===== Material supplied
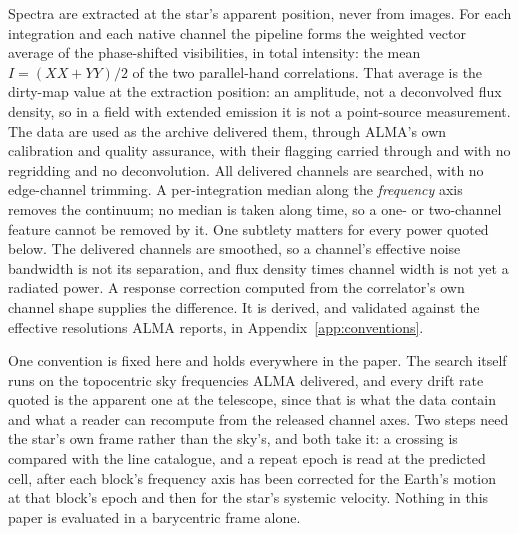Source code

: Spectra are extracted at the star's apparent position, never from images.
For each integration and each native channel the pipeline forms the
weighted vector average of the phase-shifted visibilities, in total
intensity: the mean $I=(XX+YY)/2$ of the two parallel-hand
correlations. That average is the dirty-map value at the
extraction position: an amplitude, not a deconvolved flux density, so in
a field with extended emission it is not a point-source measurement. The data are used as the archive delivered them, through ALMA's own
calibration and quality assurance, with their flagging carried through
and with no regridding and no deconvolution. All delivered channels are searched,
with no edge-channel trimming. A per-integration median along the
\emph{frequency} axis removes the continuum; no median is taken along
time, so a one- or two-channel feature cannot be removed by it. One
subtlety matters for every power quoted below. The delivered channels are
smoothed, so a channel's effective noise bandwidth is not its separation,
and flux density times channel width is not yet a radiated power. A
response correction computed from the correlator's own channel shape
supplies the difference. It is derived, and validated against the
effective resolutions ALMA reports, in Appendix~\ref{app:conventions}.

One convention is fixed here and holds everywhere in the paper. The search
itself runs on the topocentric sky frequencies ALMA delivered, and every
drift rate quoted is the apparent one at the telescope, since that is what
the data contain and what a reader can recompute from the released channel
axes. Two steps need the star's own frame rather than the sky's, and both
take it: a crossing is compared with the line catalogue, and a repeat epoch
is read at the predicted cell, after each block's frequency axis has been
corrected for the Earth's motion at that block's epoch and then for the
star's systemic velocity. Nothing in this paper is evaluated in a
barycentric frame alone.

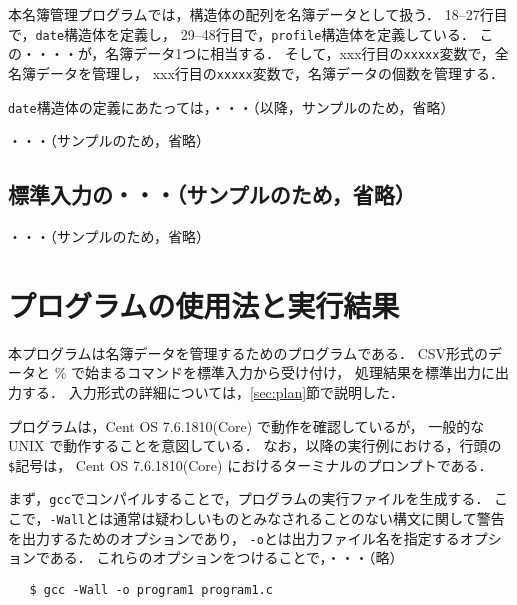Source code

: 本名簿管理プログラムでは，構造体の配列を名簿データとして扱う．
18--27行目で，\verb|date|構造体を定義し，
29--48行目で，\verb|profile|構造体を定義している．
この・・・・が，名簿データ1つに相当する．
そして，xxx行目の\verb|xxxxx|変数で，全名簿データを管理し，
xxx行目の\verb|xxxxx|変数で，名簿データの個数を管理する．

\verb|date|構造体の定義にあたっては，・・・（以降，サンプルのため，省略）

・・・（サンプルのため，省略）

\subsection{標準入力の・・・（\textbf{サンプルのため，省略}）}

・・・（サンプルのため，省略）


\section{プログラムの使用法と実行結果}\label{sec:howresult}

本プログラムは名簿データを管理するためのプログラムである．
CSV形式のデータと \% で始まるコマンドを標準入力から受け付け，
処理結果を標準出力に出力する．
入力形式の詳細については，\ref{sec:plan}節で説明した．

プログラムは，Cent OS 7.6.1810(Core) で動作を確認しているが，
一般的な UNIX で動作することを意図している．
なお，以降の実行例における，行頭の\verb|$|記号は，
Cent OS 7.6.1810(Core) におけるターミナルのプロンプトである．

まず，\verb|gcc|でコンパイルすることで，プログラムの実行ファイルを生成する．
ここで，\verb|-Wall|とは通常は疑わしいものとみなされることのない構文に関して警告を出力するためのオプションであり，
\verb|-o|とは出力ファイル名を指定するオプションである．
これらのオプションをつけることで，・・・（略）

{\fontsize{10pt}{11pt} \selectfont
 \begin{verbatim}
   $ gcc -Wall -o program1 program1.c
 \end{verbatim}
}

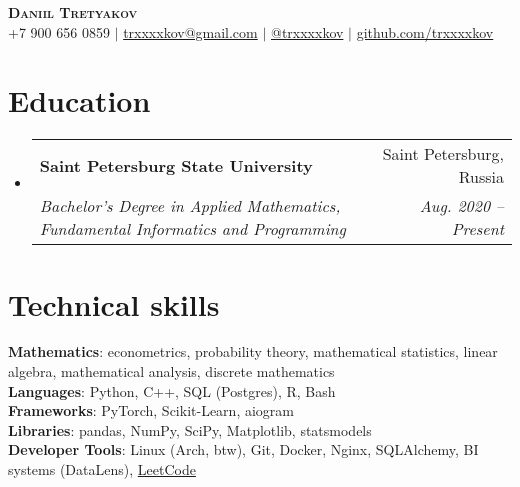 \documentclass[a4paper, 11pt]{article}
\makeatletter
\newcommand{\resumeSubheading}[4]{
  \vspace{-2pt}\item
    \begin{tabular*}{0.97\textwidth}[t]{l@{\extracolsep{\fill}}r}
      \textbf{#1} & #2 \\
      \textit{\small#3} & \textit{\small #4} \\
    \end{tabular*}\vspace{-7pt}
}
\newcommand{\resumeSubHeadingListStart}{\begin{itemize}[leftmargin=0.15in, label={}]}
\newcommand{\resumeSubHeadingListEnd}{\end{itemize}}
\makeatother
\begin{document}
\begin{center}
    \textbf{\Huge \scshape Daniil Tretyakov} \\ \vspace{1pt}
    \small +7 900 656 0859 $|$ \href{mailto:trxxxxkov@gmail.com}{trxxxxkov@gmail.com} $|$ 
    \href{https://t.me/trxxxxkov}{@trxxxxkov} $|$
    \href{https://github.com/trxxxxkov}{github.com/trxxxxkov}
\end{center}


\section{Education}
  \resumeSubHeadingListStart
    \resumeSubheading
      {Saint Petersburg State University}{Saint Petersburg, Russia}
      {Bachelor's Degree in Applied Mathematics, Fundamental Informatics and Programming}
      {Aug. 2020 -- Present}
  \resumeSubHeadingListEnd


\section{Technical skills}
 \begin{itemize}[leftmargin=0.15in, label={}]
    \small{\item{
        \textbf{Mathematics}{: econometrics, probability theory, mathematical statistics, linear algebra, mathematical analysis, discrete mathematics} \\    
        \vspace{3pt}
        \textbf{Languages}{: Python, C++, SQL (Postgres), R, Bash} \\
        \vspace{3pt}
        \textbf{Frameworks}{: PyTorch, Scikit-Learn, aiogram} \\
        \vspace{3pt}
        \textbf{Libraries}{: pandas, NumPy, SciPy, Matplotlib, statsmodels} \\
        \vspace{3pt}
        \textbf{Developer Tools}{: Linux (Arch, btw), Git, Docker, Nginx, SQLAlchemy, BI systems (DataLens),  \href{https://leetcode.com/u/trxxxxkov/}{LeetCode}} \\
    }}
 \end{itemize}

\end{document}
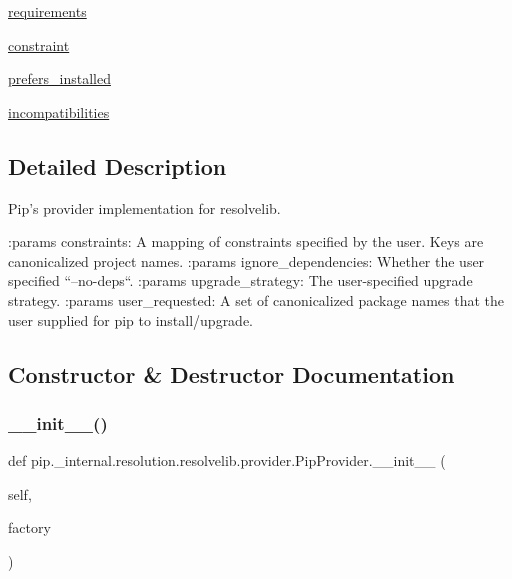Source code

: \begin{DoxyCompactItemize}
\item 
\hyperlink{classpip_1_1__internal_1_1resolution_1_1resolvelib_1_1provider_1_1PipProvider_a3a87829e768e90ee2d47222cd4a118ee}{requirements}
\item 
\hyperlink{classpip_1_1__internal_1_1resolution_1_1resolvelib_1_1provider_1_1PipProvider_ac5838c851beccdb65668e2024f3a3473}{constraint}
\item 
\hyperlink{classpip_1_1__internal_1_1resolution_1_1resolvelib_1_1provider_1_1PipProvider_a2e73ac81ccbc4bd2bdd79dc45c6237c5}{prefers\+\_\+installed}
\item 
\hyperlink{classpip_1_1__internal_1_1resolution_1_1resolvelib_1_1provider_1_1PipProvider_a8bd95fea93995b3bb38bfc3092350b6b}{incompatibilities}
\end{DoxyCompactItemize}


\subsection{Detailed Description}
\begin{DoxyVerb}Pip's provider implementation for resolvelib.

:params constraints: A mapping of constraints specified by the user. Keys
    are canonicalized project names.
:params ignore_dependencies: Whether the user specified ``--no-deps``.
:params upgrade_strategy: The user-specified upgrade strategy.
:params user_requested: A set of canonicalized package names that the user
    supplied for pip to install/upgrade.
\end{DoxyVerb}
 

\subsection{Constructor \& Destructor Documentation}
\mbox{\label{classpip_1_1__internal_1_1resolution_1_1resolvelib_1_1provider_1_1PipProvider_a7830436056aafdb8efc015d587fa9286}} 
\subsubsection{\texorpdfstring{\+\_\+\+\_\+init\+\_\+\+\_\+()}{\_\_init\_\_()}}
{\footnotesize\ttfamily def pip.\+\_\+internal.\+resolution.\+resolvelib.\+provider.\+Pip\+Provider.\+\_\+\+\_\+init\+\_\+\+\_\+ (\begin{DoxyParamCaption}\item[{}]{self,  }\item[{}]{factory }\end{DoxyParamCaption})}



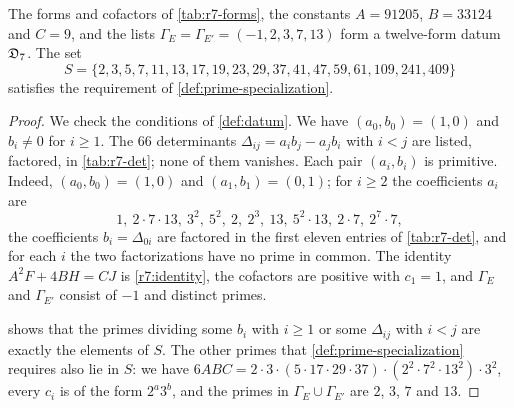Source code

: \begin{lemma}\label{lem:r7-datum}
The forms and cofactors of \cref{tab:r7-forms}, the constants $A=91205$,
$B=33124$ and $C=9$, and the lists $\Gamma_E=\Gamma_{E'}=(-1,2,3,7,13)$ form
a twelve-form datum $\datum_7$. The set
\begin{equation}\label{r7:S}
 S=\{2,3,5,7,11,13,17,19,23,29,37,41,47,59,61,109,241,409\}
\end{equation}
satisfies the requirement of \cref{def:prime-specialization}.
\end{lemma}

\begin{proof}
We check the conditions of \cref{def:datum}. We have $(a_0,b_0)=(1,0)$ and
$b_i\ne0$ for $i\ge1$. The $66$ determinants
$\Delta_{ij}=a_ib_j-a_jb_i$ with $i<j$ are listed, factored, in
\cref{tab:r7-det}; none of them vanishes. Each pair $(a_i,b_i)$ is
primitive. Indeed, $(a_0,b_0)=(1,0)$ and $(a_1,b_1)=(0,1)$; for $i\ge2$ the
coefficients $a_i$ are
\[
 1,\ 2\cdot7\cdot13,\ 3^2,\ 5^2,\ 2,\ 2^3,\ 13,\ 5^2\cdot13,\ 2\cdot7,\
 2^7\cdot7,
\]
the coefficients $b_i=\Delta_{0i}$ are factored in the first eleven entries
of \cref{tab:r7-det}, and for each $i$ the two factorizations have no prime
in common. The identity $A^2F+4BH=CJ$ is \eqref{r7:identity}, the
cofactors are positive with $c_1=1$, and $\Gamma_E$ and $\Gamma_{E'}$
consist of $-1$ and distinct primes.

 shows that the primes dividing some $b_i$ with $i\ge1$ or some
$\Delta_{ij}$ with $i<j$ are exactly the elements of $S$. The other primes
that \cref{def:prime-specialization} requires also lie in $S$: we have
$6ABC=2\cdot3\cdot(5\cdot17\cdot29\cdot37)\cdot(2^2\cdot7^2\cdot13^2)\cdot3^2$,
every $c_i$ is of the form $2^a3^b$, and the primes in
$\Gamma_E\cup\Gamma_{E'}$ are $2$, $3$, $7$ and $13$.
\end{proof}

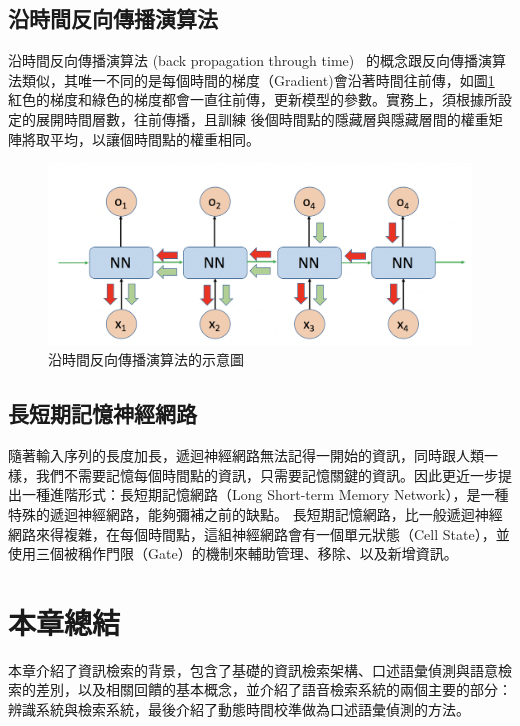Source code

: \subsection{沿時間反向傳播演算法}
沿時間反向傳播演算法 (back propagation through time)~\cite{werbos1990backpropagation}
的概念跟反向傳播演算法類似，其唯一不同的是每個時間的梯度（Gradient)會沿著時間往前傳，如圖\ref{fig:ch2_BPTT}
紅色的梯度和綠色的梯度都會一直往前傳，更新模型的參數。實務上，須根據所設定的展開時間層數，往前傳播，且訓練
後個時間點的隱藏層與隱藏層間的權重矩陣將取平均，以讓個時間點的權重相同。
\begin{figure}[ht]
\centering
\includegraphics[scale=0.5]{images/ch2_BPTT.png}
\caption{沿時間反向傳播演算法的示意圖} \label{fig:ch2_BPTT}
\end{figure}

\subsection{長短期記憶神經網路}
隨著輸入序列的長度加長，遞迴神經網路無法記得一開始的資訊，同時跟人類一樣，我們不需要記憶每個時間點的資訊，只需要記憶關鍵的資訊。因此更近一步提出一種進階形式：長短期記憶網路（Long Short-term Memory
Network）\cite{gers2001long}，是一種特殊的遞迴神經網路，能夠彌補之前的缺點。
長短期記憶網路，比一般遞迴神經網路來得複雜，在每個時間點，這組神經網路會有一個單元狀態（Cell
State），並使用三個被稱作門限（Gate）的機制來輔助管理、移除、以及新增資訊。\cite{shen2016}

\section{本章總結}
本章介紹了資訊檢索的背景，包含了基礎的資訊檢索架構、口述語彙偵測與語意檢索的差別，以及相關回饋的基本概念，並介紹了語音檢索系統的兩個主要的部分：辨識系統與檢索系統，最後介紹了動態時間校準做為口述語彙偵測的方法。
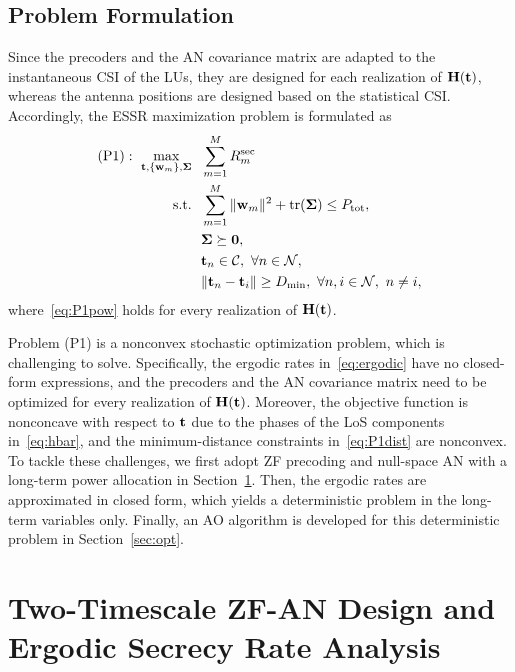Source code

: \documentclass[journal]{IEEEtran}
\begin{document}
\subsection{Problem Formulation}

Since the precoders and the AN covariance matrix are adapted to the instantaneous CSI of the LUs, they are designed for each realization of $\mathbf{H}(\mathbf{t})$, whereas the antenna positions are designed based on the statistical CSI. Accordingly, the ESSR maximization problem is formulated as
\begin{subequations}\label{eq:P1}
\begin{align}
(\mathrm{P1}):\ \max_{\mathbf{t},\{\mathbf{w}_m\},\boldsymbol{\Sigma}}\ \ & \sum_{m=1}^{M}R_m^{\mathrm{sec}}\label{eq:P1obj}\\
\mathrm{s.t.}\ \ & \sum_{m=1}^M\|\mathbf{w}_m\|^2+\mathrm{tr}(\boldsymbol{\Sigma})\le P_{\mathrm{tot}},\nonumber\\
& \boldsymbol{\Sigma}\succeq\mathbf 0,\label{eq:P1pow}\\
& \mathbf{t}_n\in\mathcal C,\ \forall n\in\mathcal N,\label{eq:P1region}\\
& \|\mathbf{t}_n-\mathbf{t}_i\|\ge D_{\min},\ \forall n,i\in\mathcal N,\ n\neq i,\label{eq:P1dist}
\end{align}
\end{subequations}
where~\eqref{eq:P1pow} holds for every realization of $\mathbf{H}(\mathbf{t})$.

Problem (P1) is a nonconvex stochastic optimization problem, which is challenging to solve. Specifically, the ergodic rates in~\eqref{eq:ergodic} have no closed-form expressions, and the precoders and the AN covariance matrix need to be optimized for every realization of $\mathbf{H}(\mathbf{t})$. Moreover, the objective function is nonconcave with respect to $\mathbf{t}$ due to the phases of the LoS components in~\eqref{eq:hbar}, and the minimum-distance constraints in~\eqref{eq:P1dist} are nonconvex. To tackle these challenges, we first adopt ZF precoding and null-space AN with a long-term power allocation in Section~\ref{sec:analysis}. Then, the ergodic rates are approximated in closed form, which yields a deterministic problem in the long-term variables only. Finally, an AO algorithm is developed for this deterministic problem in Section~\ref{sec:opt}.

\section{Two-Timescale ZF-AN Design and Ergodic Secrecy Rate Analysis}\label{sec:analysis}
\end{document}
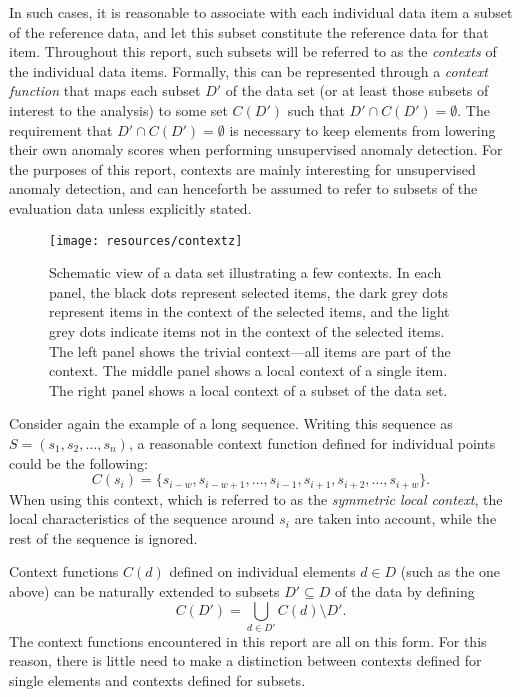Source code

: In such cases, it is reasonable to associate with each individual data item a subset of the reference data, and let this subset constitute the reference data for that item. Throughout this report, such subsets will be referred to as the \emph{contexts} of the individual data items. Formally, this can be represented through a \emph{context function} that maps each subset $D'$ of the data set (or at least those subsets of interest to the analysis) to some set $C(D')$ such that $D' \cap C(D') = \emptyset$. The requirement that $D' \cap C(D') = \emptyset$ is necessary to keep elements from lowering their own anomaly scores when performing unsupervised anomaly detection. For the purposes of this report, contexts are mainly interesting for unsupervised anomaly detection, and can henceforth be assumed to refer to subsets of the evaluation data unless explicitly stated.

\begin{figure}[thb]
    \vspace{-4pt}
    \begin{center}
        \leavevmode
        \texttt{[image: resources/contextz]}
    \end{center}
    \vspace{-15pt}
    \caption{{\small Schematic view of a data set illustrating a few contexts. In each panel, the black dots represent selected items, the dark grey dots represent items in the context of the selected items, and the light grey dots indicate items not in the context of the selected items. The left panel shows the trivial context---all items are part of the context. The middle panel shows a local context of a single item. The right panel shows a local context of a subset of the data set.}}
    \label{fig:contexts}
    \vspace{-5pt}
\end{figure}

Consider again the example of a long sequence. Writing this sequence as $S = (s_1, s_2, \dots, s_n)$, a reasonable context function defined for individual points could be the following:
\[
    C(s_i) = \{s_{i-w}, s_{i - w + 1}, \dots, s_{i - 1}, s_{i + 1}, s_{i + 2}, \dots, s_{i + w}\}.
\]
When using this context, which is referred to as the \emph{symmetric local context}, the local characteristics of the sequence around $s_i$ are taken into account, while the rest of the sequence is ignored.

Context functions $C(d)$ defined on individual elements $d \in D$ (such as the one above) can be naturally extended to subsets $D' \subseteq D$ of the data by defining
\[
    C(D') = \bigcup_{d \in D'} C(d) \setminus D'.
\]
The context functions encountered in this report are all on this form. For this reason, there is little need to make a distinction between contexts defined for single elements and contexts defined for subsets.

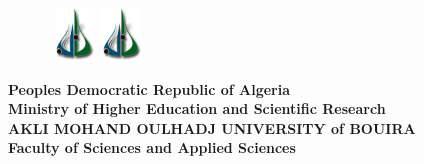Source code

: \begin{titlepage}

\begin{figure}[htbp]
 \hbox{
     \includegraphics[width=40px]{logo.png}
     \hspace*{12.5cm}
     \includegraphics[width=40px]{logo.png}
  }
\end{figure}

\vspace {-1.8cm}

\begin{center}
{\bf Peoples Democratic Republic of Algeria\\
Ministry of Higher Education and Scientific Research} \vspace{0.2cm}\\

{\bf {\large AKLI MOHAND OULHADJ UNIVERSITY of BOUIRA}}\\

{\bf Faculty of Sciences and Applied Sciences} \\


\end{center}
\end{titlepage}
==========
= Exercise instructions =
All that is wanted is a faithful reproduction of the line above with "never from images.", the line with "response correction computed", and every line in between.

= Exercise output =
: Spectra are extracted at the star's apparent position, never from images.
For each integration and each native channel the pipeline forms the
weighted vector average of the phase-shifted visibilities, in total
intensity: the mean $I=(XX+YY)/2$ of the two parallel-hand
correlations. That average is the dirty-map value at the
extraction position: an amplitude, not a deconvolved flux density, so in
a field with extended emission it is not a point-source measurement. The data are used as the archive delivered them, through ALMA's own
calibration and quality assurance, with their flagging carried through
and with no regridding and no deconvolution. All delivered channels are searched,
with no edge-channel trimming. A per-integration median along the
\emph{frequency} axis removes the continuum; no median is taken along
time, so a one- or two-channel feature cannot be removed by it. One
subtlety matters for every power quoted below. The delivered channels are
smoothed, so a channel's effective noise bandwidth is not its separation,
and flux density times channel width is not yet a radiated power. A
response correction computed from the correlator's own channel shape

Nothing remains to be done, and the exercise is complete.